Kiss Me Kate

Take a burnt-out composer, a plot that was considered commercially disastrous and too esoteric for Broadway, and what do you have? In the case of Kiss Me, Kate! (1948) you have one of the undisputed masterpieces of the Broadway stage. The composer was, of course, Cole Porter and the opinions of the plot....well, Cole Porter's. However, after that seemingly inauspicious genesis Kate was a show that, once begun, never looked back.

In 1935 a young stage manager, Arnold Saint Subber, was amused to witness the vitriolic back-stage arguments of a husband and wife acting team, Alfred Lunt and Lynn Fontanne. They were appearing in The Taming of the Shrew and the ironic juxtaposition of Shakespeare's scripted squabbles and the (presumably spontaneous) fighting backstage was not lost on Subber. It was he who devised the idea of developing this incident as a musical, complete with the authentic Shake-speare background as he had previously witnessed it.

He approached the set designer Lemuel Ayers and the writer Bella Spewack. She produced the outline of a book, (much as we know it today), and then tried to interest a composer. First choice was Burton Lane who had recently had success with Finian's Rainbow. Lane was otherwise en-gaged and so Spewack turned to Cole Porter.

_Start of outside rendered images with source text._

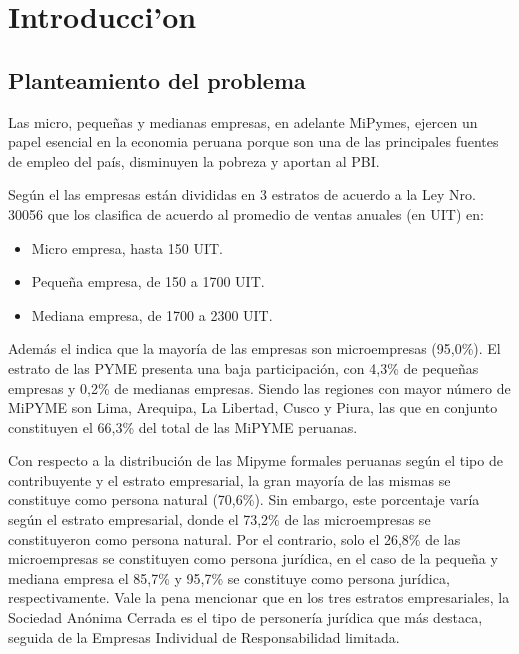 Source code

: 
\chapter{Introducci'on}

\section{Planteamiento del problema}
Las micro, peque\~nas y medianas empresas, en adelante MiPymes, ejercen un papel
esencial en la economia peruana porque son una de las principales fuentes de empleo
del pa\'is, disminuyen la pobreza y aportan al PBI.

Seg\'un el \cite{produce2} las empresas est\'an divididas en 3 estratos de acuerdo
a la Ley Nro. 30056 que los clasifica de acuerdo al promedio de ventas anuales
(en UIT) en:
\begin{itemize}
    \item Micro empresa, hasta 150 UIT.
    \item Peque\~na empresa, de 150 a 1700 UIT.
    \item Mediana empresa, de 1700 a 2300 UIT.
\end{itemize}

Adem\'as el \cite{produce} indica que la mayor\'ia de las empresas son
microempresas (95,0\%). El estrato de las PYME presenta una baja participaci\'on,
con 4,3\% de peque\~nas empresas y 0,2\% de medianas empresas. Siendo las regiones
con mayor n\'umero de MiPYME son Lima, Arequipa, La Libertad, Cusco y Piura, las que
en conjunto constituyen el 66,3\% del total de las MiPYME peruanas.

\cite{produce2} Con respecto a la distribuci\'on de las Mipyme formales peruanas seg\'un el tipo de
contribuyente y el estrato empresarial, la gran mayor\'ia de las mismas se constituye
como persona natural (70,6\%). Sin embargo, este porcentaje var\'ia seg\'un el estrato
empresarial, donde el 73,2\% de las microempresas se constituyeron como persona
natural. Por el contrario, solo el 26,8\% de las microempresas se constituyen
como persona jur\'idica, en el caso de la peque\~na y mediana empresa el 85,7\% y
95,7\% se constituye como persona jur\'idica, respectivamente. Vale la pena mencionar
que en los tres estratos empresariales, la Sociedad An\'onima Cerrada es el tipo
de personer\'ia jur\'idica que m\'as destaca, seguida de la Empresas Individual de
Responsabilidad limitada.

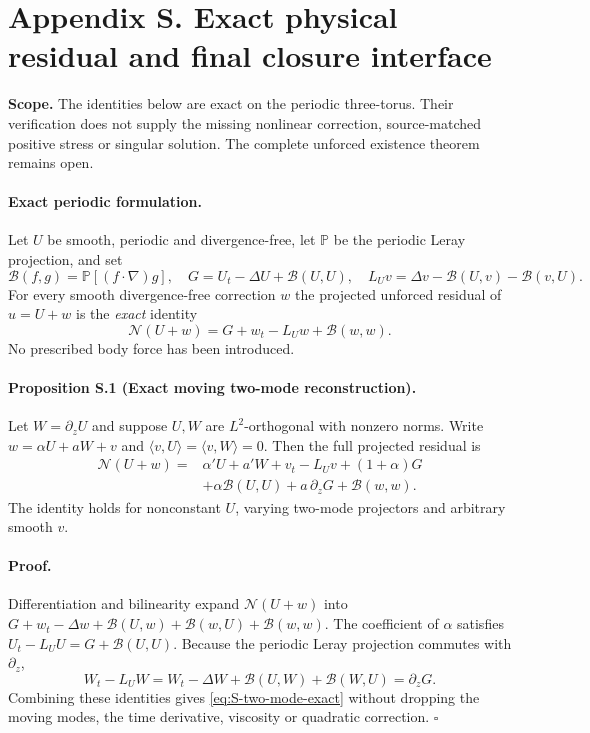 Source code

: \clearpage
\section*{Appendix S. Exact physical residual and final closure interface}
\noindent\textbf{Scope.} The identities below are exact on the periodic
three-torus. Their verification does not supply the missing nonlinear
correction, source-matched positive stress or singular solution.
The complete unforced existence theorem remains open.

\paragraph{Exact periodic formulation.}
Let $U$ be smooth, periodic and divergence-free, let $\mathbb P$
be the periodic Leray projection, and set
\[
 \mathcal B(f,g)=\mathbb P[(f\cdot\nabla)g],\quad
 G=U_t-\Delta U+\mathcal B(U,U),\quad
 L_Uv=\Delta v-\mathcal B(U,v)-\mathcal B(v,U).
\]
For every smooth divergence-free correction $w$ the projected
unforced residual of $u=U+w$ is the \emph{exact} identity
\begin{equation}\label{eq:S-unforced-expansion}
 \mathcal N(U+w)=G+w_t-L_Uw+\mathcal B(w,w).
\end{equation}
No prescribed body force has been introduced.

\paragraph{Proposition S.1 (Exact moving two-mode reconstruction).}
Let $W=\partial_zU$ and suppose $U,W$ are $L^2$-orthogonal with
nonzero norms. Write $w=\alpha U+aW+v$ and
$\langle v,U\rangle=\langle v,W\rangle=0$.
Then the full projected residual is
\begin{equation}\label{eq:S-two-mode-exact}
\boxed{\begin{aligned}
\mathcal N(U+w)={}&
 \alpha' U+a'W+v_t-L_Uv
 +(1+\alpha)G\\
 &+\alpha\mathcal B(U,U)
 +a\,\partial_zG+\mathcal B(w,w).
\end{aligned}}
\end{equation}
The identity holds for nonconstant $U$, varying two-mode projectors
and arbitrary smooth $v$.

\paragraph{Proof.}
Differentiation and bilinearity expand
$\mathcal N(U+w)$ into
$G+w_t-\Delta w+\mathcal B(U,w)+\mathcal B(w,U)+\mathcal B(w,w)$.
The coefficient of $\alpha$ satisfies
$U_t-L_UU=G+\mathcal B(U,U)$.
Because the periodic Leray projection commutes with $\partial_z$,
\[
 W_t-L_UW
 =W_t-\Delta W+\mathcal B(U,W)+\mathcal B(W,U)
 =\partial_zG.
\]
Combining these identities gives
\eqref{eq:S-two-mode-exact} without dropping the moving modes,
the time derivative, viscosity or quadratic correction.
\hfill$\square$

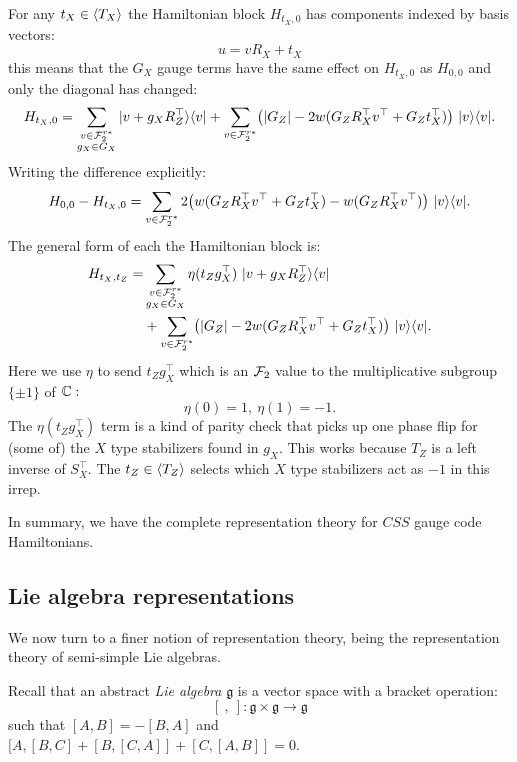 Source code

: For any $t_X\in \langle T_X \rangle$ the Hamiltonian block $H_{t_X,0}$
has components indexed by basis vectors:
$$
    u = v R_X + t_X
$$
this means that the $G_X$ gauge terms
have the same effect on $H_{t_X,0}$
as $H_{0,0}$ and only the diagonal has changed:
$$
H_{t_X,0} = \sum_{\substack{v\in\mathcal{F}_2^{r*}\\g_X\in G_X } }
  |{v+g_X  R_Z^\top}\rangle\langle{v}| 
  + \sum_{v\in\mathcal{F}_2^{r*}} \bigl(
    |G_Z| - 2w(G_Z R_X^\top v^\top + G_Z t_X^\top)
    \bigr) \ |{v}\rangle\langle{v}|.
$$
Writing the difference explicitly:
$$
    H_{0,0} - H_{t_X,0} = 
  \sum_{v\in\mathcal{F}_2^{r*}} 2\bigl(
    w(G_Z R_X^\top v^\top + G_Z t_X^\top)
    -w(G_Z R_X^\top v^\top)
    \bigr) \ |{v}\rangle\langle{v}|.
$$
The general form of
each the Hamiltonian block is:
\begin{align*}
H_{t_X,t_Z} = &\sum_{\substack{v\in\mathcal{F}_2^{r*}\\g_X\in G_X } }
    \eta(t_Z g_X^\top)
  \ |{v+g_X  R_Z^\top}\rangle\langle{v}| \\
  &+ \sum_{v\in\mathcal{F}_2^{r*}} \bigl(
    |G_Z| - 2w(G_Z R_X^\top v^\top + G_Z t_X^\top)
    \bigr) \ |{v}\rangle\langle{v}|.
\end{align*}
Here we use $\eta$ to send 
$t_Zg_X^\top$ which is an $\mathcal{F}_2$ value
to the multiplicative subgroup $\{\pm1\}$
of $\mathbb{C}:$
$$
    \eta(0) = 1,\ \eta(1) = -1.
$$
The $\eta(t_Zg_X^\top)$ term
is a kind of parity check that
picks up one phase flip for (some of)
the $X$ type stabilizers found in $g_X.$
This works because $T_Z$ is a left inverse
of $S_X^\top.$
The $t_Z\in\langle T_Z \rangle$ selects which
$X$ type stabilizers act as $-1$ in this irrep.

In summary, we have the complete representation
theory for $CSS$ gauge code Hamiltonians.

%

\subsection{Lie algebra representations}


\def\lie{\mathfrak{g}}
\def\lieh{\mathfrak{h}}
\def\sl{\mathfrak{sl}}

We now turn to a finer notion of representation theory,
being the representation theory of semi-simple Lie algebras.

Recall \cite{Fulton2013} that an abstract 
\emph{Lie algebra} $\lie$ is 
a vector space with a bracket operation:
$$
    [\ ,\  ] : \lie \times \lie \to \lie
$$
such that $[A,B] = -[B,A]$ and
$[A,[B,C]+[B,[C,A]]+[C,[A,B]]=0.$

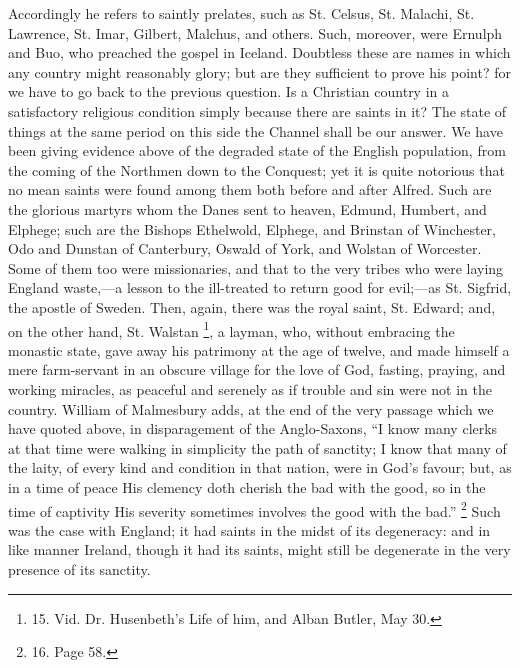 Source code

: Accordingly he refers to
saintly prelates, such as St. Celsus, St. Malachi, St. Lawrence, St.
Imar, Gilbert, Malchus, and others. Such, moreover, were Ernulph and
Buo, who preached the gospel in Iceland. Doubtless these are names in
which any country might reasonably glory; but are they sufficient to
prove his point? for we have to go back to the previous question. Is a
Christian country in a satisfactory religious condition simply because
there are saints in it? The state of things at the same period on this
side the Channel shall be our answer. We have been giving evidence
above of the degraded state of the English population, from the coming
of the Northmen down to the Conquest; yet it is quite notorious that
no mean saints were found among them both before and after Alfred.
Such are the glorious martyrs whom the Danes sent to heaven, Edmund,
Humbert, and Elphege; such are the Bishops Ethelwold, Elphege, and
Brinstan of Winchester, Odo and Dunstan of Canterbury, Oswald of York,
and Wolstan of Worcester. Some of them too were missionaries, and that
to the very tribes who were laying England waste,—a lesson to the
ill-treated to return good for evil;—as St. Sigfrid, the apostle of
Sweden. Then, again, there was the royal saint, St. Edward; and, on
the other hand, St. Walstan \footnote{15.
Vid. Dr. Husenbeth's Life of him, and Alban Butler, May 30.},
a layman, who, without embracing the monastic state, gave away his
patrimony at the age of twelve, and made himself a mere farm-servant
in an obscure village for the love of God, fasting, praying, and
working miracles, as peaceful and serenely as if trouble and sin
were not in the country. William of Malmesbury adds, at the end of the
very passage which we have quoted above, in disparagement of the
Anglo-Saxons, ``I know many clerks at that time were walking in
simplicity the path of sanctity; I know that many of the laity, of
every kind and condition in that nation, were in God's favour; but, as
in a time of peace His clemency doth cherish the bad with the good, so
in the time of captivity His severity sometimes involves the good with
the bad.'' \footnote{16.
Page 58.} Such was the
case with England; it had saints in the midst of its degeneracy: and in
like manner Ireland, though it had its saints, might still be
degenerate in the very presence of its sanctity.

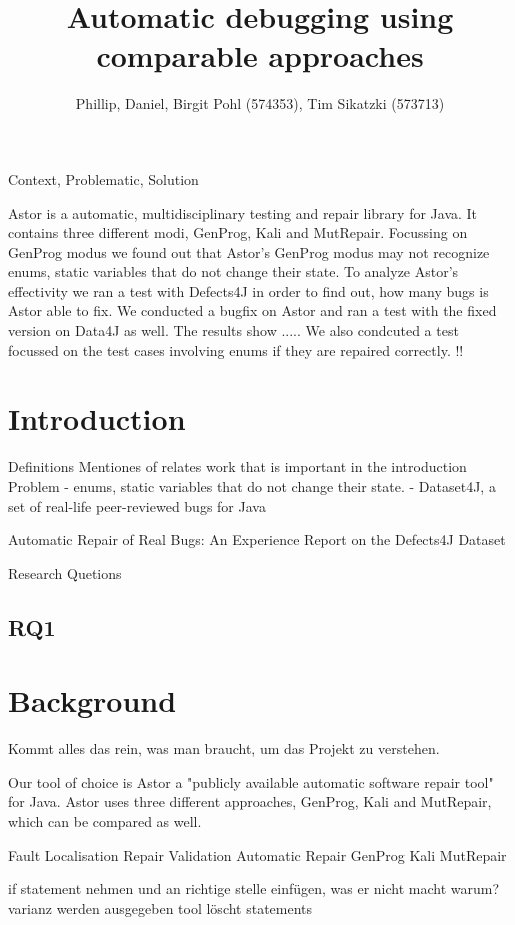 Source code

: \documentclass[pdftex,english,oribibl]{llncs}
\title{Automatic debugging using comparable approaches}
\author{Phillip, Daniel, Birgit Pohl (574353), Tim Sikatzki (573713)}
\institute{Humboldt University of Berlin\\Department of Computer Science\\12489 Berlin, Germany}
\makeatletter
\gdef\@keywords{}
\renewenvironment{abstract}{%
  \list{}{\advance\topsep by0.35cm\relax\small%
          \leftmargin=1cm%
          \labelwidth=\z@%
          \listparindent=\z@%
          \itemindent\listparindent%
          \rightmargin\leftmargin}%
          \item[\hskip\labelsep\bfseries\abstractname]}{%
  \if!\@keywords!\else{\item[~]\item[\hskip\labelsep\bfseries\keywordname]\@keywords}\fi%
  \endlist}
\makeatother
\begin{document}
\maketitle

\begin{abstract}
  Context, Problematic, Solution

Astor is a automatic, multidisciplinary testing and repair library for Java. It contains three different modi, GenProg, Kali and MutRepair. Focussing on GenProg modus we found out that Astor's GenProg modus may not recognize enums, static variables that do not change their state.
To analyze Astor's effectivity we ran a test with Defects4J in order to find out, how many bugs is Astor able to fix. We conducted a bugfix on Astor and ran a test with the fixed version on Data4J as well. The results show .....
We also condcuted a test focussed on the test cases involving enums if they are repaired correctly.
\end{abstract}

\section{Introduction}
Definitions
Mentiones of relates work that is important in the introduction
Problem
- enums, static variables that do not change their state.
-  Dataset4J, a set of real-life peer-reviewed bugs for Java

Automatic Repair of Real Bugs: An Experience Report on
the Defects4J Dataset

Research Quetions
\subsection{RQ1}\label{rq1}

\section{Background}\label{sec:background}
Kommt alles das rein, was man braucht, um das Projekt zu verstehen. 

Our tool of choice is Astor a "publicly available automatic software repair tool"  for Java. Astor uses three different approaches, GenProg, Kali and MutRepair, which can be compared as well.

Fault Localisation
Repair Validation
Automatic Repair
GenProg
Kali
MutRepair



if statement nehmen und an richtige stelle einfügen, was er nicht macht
warum? varianz werden ausgegeben
tool löscht statements \cite{salam}
\end{document}
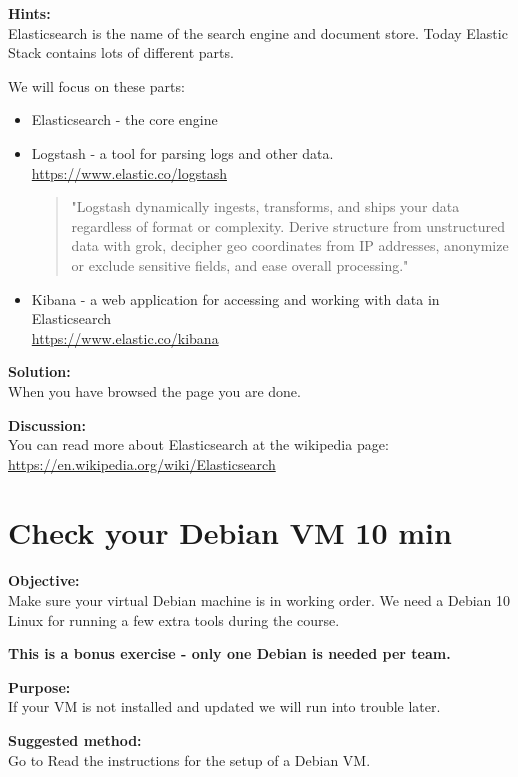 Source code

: \documentclass[a4paper,11pt,notitlepage]{report}
\begin{document}
{\bf Hints:}\\
Elasticsearch is the name of the search engine and document store. Today Elastic Stack contains lots of different parts.

We will focus on these parts:
\begin{itemize}
\item Elasticsearch - the core engine
\item Logstash - a tool for parsing logs and other data.\\
\url{https://www.elastic.co/logstash}
\begin{quote}
"Logstash dynamically ingests, transforms, and ships your data regardless of format or complexity. Derive structure from unstructured data with grok, decipher geo coordinates from IP addresses, anonymize or exclude sensitive fields, and ease overall processing."
\end{quote}
\item Kibana - a web application for accessing and working with data in Elasticsearch\\
\url{https://www.elastic.co/kibana}
\end{itemize}

{\bf Solution:}\\
When you have browsed the page you are done.

{\bf Discussion:}\\
You can read more about Elasticsearch at the wikipedia page:\\
\url{https://en.wikipedia.org/wiki/Elasticsearch}

\chapter{Check your Debian VM 10 min}
\label{ex:basicDebianVM}


{\bf Objective:}\\
Make sure your virtual Debian machine is in working order.
We need a Debian 10 Linux for running a few extra tools during the course.

{\Large \bf This is a bonus exercise - only one Debian is needed per team.}

{\bf Purpose:}\\
If your VM is not installed and updated we will run into trouble later.

{\bf Suggested method:}\\
Go to  Read the instructions for the setup of a Debian VM.
\end{document}

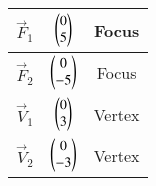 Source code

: 
\begin{tabular}[]{|c|c|c|}
\hline
$\vec{F}_1$	& $\begin{pmatrix}0\\5\end{pmatrix}$ & Focus\\ \hline
$\vec{F}_2$	& $\begin{pmatrix}0\\-5\end{pmatrix}$ & Focus\\ \hline
$\vec{V}_1$	& $\begin{pmatrix}0\\3\end{pmatrix}$ & Vertex \\ \hline
$\vec{V}_2$ 	& $\begin{pmatrix}0\\-3\end{pmatrix}$ & Vertex\\ \hline
\end{tabular}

We already know the nature of Porter's excuses for not getting involved in the project. And he proved hard to get. They were, however, only excuses. The real reason for his anxiety was that he had entirely lost confidence in his abilities as a Broadway composer. He felt that he belonged to an age where the plot of the show was loosely hung around some good songs. The advent of swing (a style with which Porter was never comfortable) and the revolution that Oklahoma! (1943) had wrought in the musical theatre (where plot and song were inextricably interwoven) had coincided...or been the cause of...an inexorable decline in Porter's powers as a composer. It had begun in 1940 with Panama Hattie, and continued with Seven Lively Arts (1944) and Around the World (1946). By 1947 he felt he was washed up...and so did everyone else.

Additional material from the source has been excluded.